Right now, table-topping UK easy-access savings accounts pay interest rates of around 4.3% a year. Coincidentally, this is identical to the 4.3% forward dividend yield on offer from the elite FTSE 100 index. Then again, cash deposits are almost risk-free, while shares are far riskier.
I prefer cheap FTSE 100 stocks to cash
Next month, my wife and I will receive a tax-free lump sum, which we plan to invest largely into undervalued shares. In particular, I see bargain buys galore in the Footsie and the mid-cap FTSE 250 index.
Of course, we do keep a sizeable sum in cash to pay for emergencies, unexpected expenses and so on. But the bulk of our family fortune is invested in shares for long-term growth. Plus, while we own these stocks, we can look forward to collecting juicy dividends.
One of my Footsie favourites
One FTSE 100 firm whose shares are right near the top of my buy list is asset manager M&G (LSE: MNG). The group’s shares took a beating in 2022, due to hefty falls in both stock and bond prices. But I suspect that this share could be one of the Footsie’s biggest giveaways today.
As I write (on Wednesday afternoon), the M&G share price stands at 193.15p, which values this investment manager at £4.6bn. This makes it a FTSE 100 minnow — and small enough to be gobbled up with ease by much larger UK or US rivals.
Here’s how the M&G share price has performed over seven different periods:
One day | +1.2% |
Five days | +0.7% |
One month | -2.6% |
Year to date | +2.8% |
Six months | +2.7% |
One year | -2.6% |
Five years | -14.2% |
My table shows that this FTSE 100 stock has pretty much gone nowhere in 2023 and over the past year. It’s bobbled along up and down, without making much headway in either direction. However, the shares are down a seventh in the past five years.

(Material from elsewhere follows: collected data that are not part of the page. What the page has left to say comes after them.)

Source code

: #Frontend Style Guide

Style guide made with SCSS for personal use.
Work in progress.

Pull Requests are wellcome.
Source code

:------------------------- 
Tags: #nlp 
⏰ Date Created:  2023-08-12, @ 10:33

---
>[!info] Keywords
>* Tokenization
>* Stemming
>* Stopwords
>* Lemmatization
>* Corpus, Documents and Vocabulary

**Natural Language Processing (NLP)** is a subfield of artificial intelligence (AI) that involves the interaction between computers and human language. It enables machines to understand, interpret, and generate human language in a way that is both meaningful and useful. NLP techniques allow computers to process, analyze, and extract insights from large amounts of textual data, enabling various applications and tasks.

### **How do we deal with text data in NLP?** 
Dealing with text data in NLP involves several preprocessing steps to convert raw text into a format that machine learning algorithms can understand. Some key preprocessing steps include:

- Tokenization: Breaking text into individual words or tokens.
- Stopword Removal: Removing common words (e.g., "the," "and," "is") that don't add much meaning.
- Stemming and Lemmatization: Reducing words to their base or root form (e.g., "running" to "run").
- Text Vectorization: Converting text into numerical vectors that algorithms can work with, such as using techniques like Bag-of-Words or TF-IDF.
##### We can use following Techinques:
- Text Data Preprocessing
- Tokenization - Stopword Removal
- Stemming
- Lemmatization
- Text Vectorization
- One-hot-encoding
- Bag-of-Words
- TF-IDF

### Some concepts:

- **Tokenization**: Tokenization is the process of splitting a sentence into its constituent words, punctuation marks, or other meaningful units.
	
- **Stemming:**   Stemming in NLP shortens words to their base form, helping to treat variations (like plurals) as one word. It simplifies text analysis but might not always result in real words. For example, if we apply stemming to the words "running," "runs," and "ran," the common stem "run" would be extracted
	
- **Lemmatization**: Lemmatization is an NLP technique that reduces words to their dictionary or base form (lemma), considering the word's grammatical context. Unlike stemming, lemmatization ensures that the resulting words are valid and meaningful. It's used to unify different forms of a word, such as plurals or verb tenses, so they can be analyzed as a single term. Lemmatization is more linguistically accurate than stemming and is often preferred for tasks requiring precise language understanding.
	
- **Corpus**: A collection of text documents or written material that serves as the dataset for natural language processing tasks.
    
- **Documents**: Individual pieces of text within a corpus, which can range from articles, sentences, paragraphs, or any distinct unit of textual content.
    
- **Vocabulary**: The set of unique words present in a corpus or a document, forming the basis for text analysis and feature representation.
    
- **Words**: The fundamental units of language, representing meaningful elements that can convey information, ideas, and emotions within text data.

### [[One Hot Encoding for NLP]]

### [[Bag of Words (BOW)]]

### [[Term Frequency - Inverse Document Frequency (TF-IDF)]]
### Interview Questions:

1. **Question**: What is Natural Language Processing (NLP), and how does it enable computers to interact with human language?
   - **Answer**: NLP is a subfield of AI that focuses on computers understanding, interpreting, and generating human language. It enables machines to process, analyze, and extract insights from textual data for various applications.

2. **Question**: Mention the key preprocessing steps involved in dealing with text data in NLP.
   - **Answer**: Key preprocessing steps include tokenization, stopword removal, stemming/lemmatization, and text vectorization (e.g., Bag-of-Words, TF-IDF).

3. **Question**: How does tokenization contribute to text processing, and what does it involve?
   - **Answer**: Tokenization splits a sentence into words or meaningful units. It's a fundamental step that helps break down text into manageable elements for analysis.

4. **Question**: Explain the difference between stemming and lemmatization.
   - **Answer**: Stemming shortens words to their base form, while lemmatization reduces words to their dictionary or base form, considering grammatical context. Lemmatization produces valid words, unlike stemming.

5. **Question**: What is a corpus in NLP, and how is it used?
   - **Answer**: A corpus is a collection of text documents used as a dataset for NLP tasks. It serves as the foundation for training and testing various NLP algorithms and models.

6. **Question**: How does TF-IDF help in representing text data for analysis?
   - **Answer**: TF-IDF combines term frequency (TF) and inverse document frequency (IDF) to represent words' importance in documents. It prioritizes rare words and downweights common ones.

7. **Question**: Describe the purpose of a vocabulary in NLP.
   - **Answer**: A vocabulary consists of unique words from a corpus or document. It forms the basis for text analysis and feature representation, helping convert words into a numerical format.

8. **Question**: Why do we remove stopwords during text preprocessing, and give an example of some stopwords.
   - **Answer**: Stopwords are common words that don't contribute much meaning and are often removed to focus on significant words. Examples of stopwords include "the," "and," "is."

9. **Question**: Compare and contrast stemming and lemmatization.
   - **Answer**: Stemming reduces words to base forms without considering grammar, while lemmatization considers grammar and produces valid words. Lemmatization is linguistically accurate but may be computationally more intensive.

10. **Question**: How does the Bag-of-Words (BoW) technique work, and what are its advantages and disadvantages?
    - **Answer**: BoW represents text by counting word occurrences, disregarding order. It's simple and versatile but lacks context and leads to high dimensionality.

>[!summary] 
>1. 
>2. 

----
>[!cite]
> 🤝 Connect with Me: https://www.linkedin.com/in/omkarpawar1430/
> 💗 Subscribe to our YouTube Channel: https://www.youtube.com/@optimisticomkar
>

A bumper Footsie cash yield
What draws me to this cheap stock is its mouth-watering dividend yield. Analysts expect a cash payout of 20p a share for 2023, rising to 20.5p for 2024. These equate to cash yields of 10.4% and 10.6% respectively.
However, history (and bitter experience) has taught me that double-digit dividend yields rarely last. Sometimes, payouts get cut or cancelled, causing share prices to plunge. But at other times, share prices climb, pushing dividend yields down.
With M&G, I hope the latter happens. But to meet this year’s dividend payout would require all of 2023’s earnings. Hence, perhaps the board might decide to trim the dividend, but not slash it?
Also, I could imagine any suitor looking to buy this business paying a substantial bid premium to the current share price, so as to win over current shareholders. But this is only (hopeful) part of my investment case for buying this FTSE 100 share.
In summary, I can’t wait to buy this Footsie stock as soon as possible. However, if financial markets do go into meltdown again, then owning M&G shares could become a rocky ride in 2023/24!